Escucha esta nota aquí

 El déficit público proyectado en -9,7% para 2021 se explica por la elevada inversión pública ($us 4.011 millones) en el nuevo contexto de bajos ingresos por menores recaudaciones del Estado, de rentas provenientes del gas, cada vez menores. A esto hay que sumarle el gasto inflexible, sobre todo en salarios, que representa $us 500 millones mensuales, según coinciden economistas.

Ayer, el Ministerio de Economía y Finanzas Públicas y el Banco Central de Bolivia (BCB) firmaron el Programa Fiscal Financiero, y fue el primer mandatario, Luis Arce Catacora, quien explicó que el elevado déficit fiscal se entiende por la mayor inversión pública estimada para la presente gestión.

Aun cuando se trata del octavo año que la economía boliviana presenta déficit fiscal (endeudamiento), el ministro de Economía, Marcelo Montenegro, justificó que existe una correlación directa entre la inversión pública y el crecimiento económico.
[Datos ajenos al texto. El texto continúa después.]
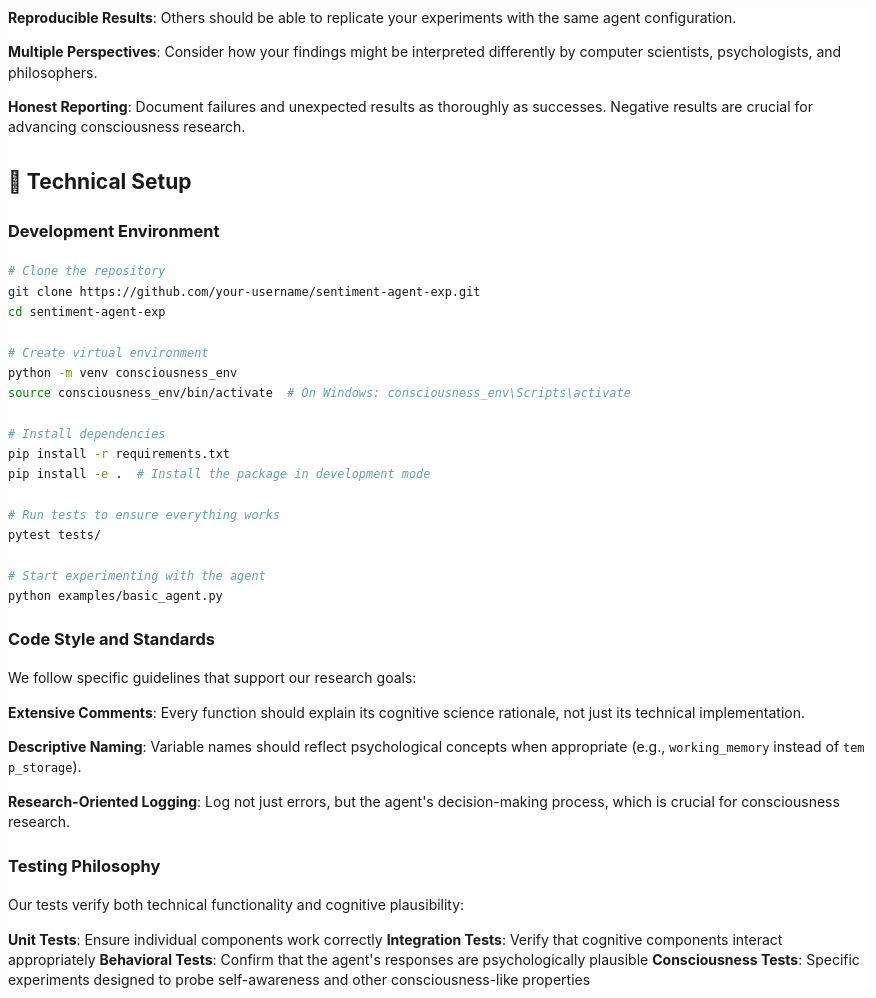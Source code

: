 **Reproducible Results**: Others should be able to replicate your experiments with the same agent configuration.

**Multiple Perspectives**: Consider how your findings might be interpreted differently by computer scientists, psychologists, and philosophers.

**Honest Reporting**: Document failures and unexpected results as thoroughly as successes. Negative results are crucial for advancing consciousness research.

## 🔧 Technical Setup

### Development Environment

```bash
# Clone the repository
git clone https://github.com/your-username/sentiment-agent-exp.git
cd sentiment-agent-exp

# Create virtual environment
python -m venv consciousness_env
source consciousness_env/bin/activate  # On Windows: consciousness_env\Scripts\activate

# Install dependencies
pip install -r requirements.txt
pip install -e .  # Install the package in development mode

# Run tests to ensure everything works
pytest tests/

# Start experimenting with the agent
python examples/basic_agent.py
```

### Code Style and Standards

We follow specific guidelines that support our research goals:

**Extensive Comments**: Every function should explain its cognitive science rationale, not just its technical implementation.

**Descriptive Naming**: Variable names should reflect psychological concepts when appropriate (e.g., `working_memory` instead of `temp_storage`).

**Research-Oriented Logging**: Log not just errors, but the agent's decision-making process, which is crucial for consciousness research.

### Testing Philosophy

Our tests verify both technical functionality and cognitive plausibility:

**Unit Tests**: Ensure individual components work correctly
**Integration Tests**: Verify that cognitive components interact appropriately
**Behavioral Tests**: Confirm that the agent's responses are psychologically plausible
**Consciousness Tests**: Specific experiments designed to probe self-awareness and other consciousness-like properties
Para 2021, el Gobierno prevé un Producto Interno Bruto del 4,4%, aun cuando en 2020 registró una recesión del -11,1% debido a la pandemia generada por el Covid-19.

Sin embargo, ¿de dónde van a salir $us 4.011 millones para proyectos estatales? El lunes, el viceministro de Presupuesto y Contabilidad Fiscal, Zenón Mamani Ticona, dijo que se reformulará el Presupuesto General del Estado para aumentar la inversión pública y registrar aquellos recursos que no han sido contemplados, como saldos de caja y bancos e ingresos adicionales por actividades propias y otros recursos no contemplados en sus presupuestos institucionales.

EL DEBER ha consultado a los ministerios de Economía y Obras Públicas, desde el lunes, de dónde provendrán los recursos para inversión pública, pero no ha recibido respuesta.

Para José Gabriel Espinoza, exdirector del Banco Central de Bolivia, estos recursos van a provenir de endeudamiento externo. “El Gobierno ya ha anunciado en el PGE 2021, pero también con medidas que están tomando en los últimos días, el endeudamiento de Bolivia por $us 3.000 millones en los mercados privados de deudas, y están apuntando a que una parte de esos bonos sean comprados por la banca y las AFP bolivianas y una parte por el mercado externo”.

También advierte que dadas las condiciones del mercado, la volatilidad de la economía boliviana y los problemas sociales y políticos, el endeudamiento será más caro, con tasas superiores al 6%.

Para el economista Pablo Mendieta, un déficit fiscal alto, como el que lleva Bolivia desde 2014, implica que el endeudamiento del Sector Público No Financiero (ya sea interno o externo) tendrá que subir en ese monto.

Mientras que el analista Alberto Bonadona considera que un déficit no significa una deuda si se lo financia con impresión de dinero.

“Un déficit gastado en proyectos o actividades productivas que aumente el empleo, los ingresos de las personas y el consumo de las familias es recomendable en una recesión como la que actualmente Bolivia está pasando”.

Prevén crecimiento

El Gobierno proyecta una recuperación del PIB en 4,4% para 2021; sin embargo, los economistas consideran que es bajo. 

El economista Roberto Laserna cree que después de una caída tan fuerte como la que sufrió Bolivia en 2020, “proyectar un 4% de crecimiento en 2021 es pesimista porque no será suficiente para retomar los niveles que teníamos antes de la pandemia”. 

Y Espinoza prevé un crecimiento menor al de 2019 (2,2%).